< Earlier Kibitzing · PAGE 2 OF 2 ·
|Feb-15-10|| ||znsprdx: < Eyal:> thank-you for your exposition regarding the (brilliant)move 19.Bx[N]d5 It makes me think of the first few times I ever looked at a Capablanca game...or something almost counter-intuitive like Alekhine ( the king of <full-board vision> but in the end crystal clear perfection...speaking of which 24.Rc3 allowing Bb4 ...again kudos for pointing out the detail that even 'ChessOk's Rybka' failed to offer.|
|Feb-15-10|| ||polarmis: Watching GM Shipov's video summary - http://www.crestbook.com/files/Lina... **IN RUSSIAN** - he agreed with <whiteshark> about 26...Bxe5 giving Gelfand good chances. The point was that the Queen can be on e7 and the king can come to f7, making the position hard to break down.
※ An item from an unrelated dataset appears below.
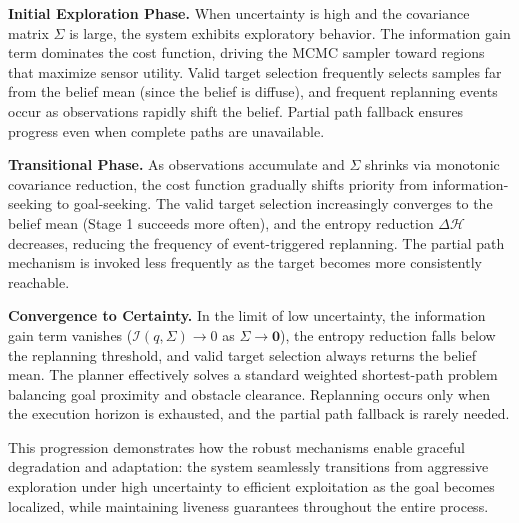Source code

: \textbf{Initial Exploration Phase.} When uncertainty is high and the covariance matrix $\Sigma$ is large, the system exhibits exploratory behavior. The information gain term dominates the cost function, driving the MCMC sampler toward regions that maximize sensor utility. Valid target selection frequently selects samples far from the belief mean (since the belief is diffuse), and frequent replanning events occur as observations rapidly shift the belief. Partial path fallback ensures progress even when complete paths are unavailable.

\textbf{Transitional Phase.} As observations accumulate and $\Sigma$ shrinks via monotonic covariance reduction, the cost function gradually shifts priority from information-seeking to goal-seeking. The valid target selection increasingly converges to the belief mean (Stage 1 succeeds more often), and the entropy reduction $\Delta \mathcal{H}$ decreases, reducing the frequency of event-triggered replanning. The partial path mechanism is invoked less frequently as the target becomes more consistently reachable.

\textbf{Convergence to Certainty.} In the limit of low uncertainty, the information gain term vanishes ($\mathcal{I}(q, \Sigma) \to 0$ as $\Sigma \to \mathbf{0}$), the entropy reduction falls below the replanning threshold, and valid target selection always returns the belief mean. The planner effectively solves a standard weighted shortest-path problem balancing goal proximity and obstacle clearance. Replanning occurs only when the execution horizon is exhausted, and the partial path fallback is rarely needed.

This progression demonstrates how the robust mechanisms enable graceful degradation and adaptation: the system seamlessly transitions from aggressive exploration under high uncertainty to efficient exploitation as the goal becomes localized, while maintaining liveness guarantees throughout the entire process.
After 27...Bxe5 the queen's forced onto f7 and the king's in trouble. |
He also mentioned .23(?)...b5 giving good counterplay at one point (in some lines the queen comes to b7 plus black gets play on the 1st and 2nd ranks), or 14...f5 earlier. He was surprised Grischuk took on d5 with the bishop when he did (thinking waiting for black to play ...f5 would be more normal), though obviously it didn't work out too badly - Shipov called it a "song on the black squares".
Perhaps the most interesting thing was that he didn't say anything about 32. a5! except that it showed that Grischuk had absolutely no need to rush. It was a very subtle move.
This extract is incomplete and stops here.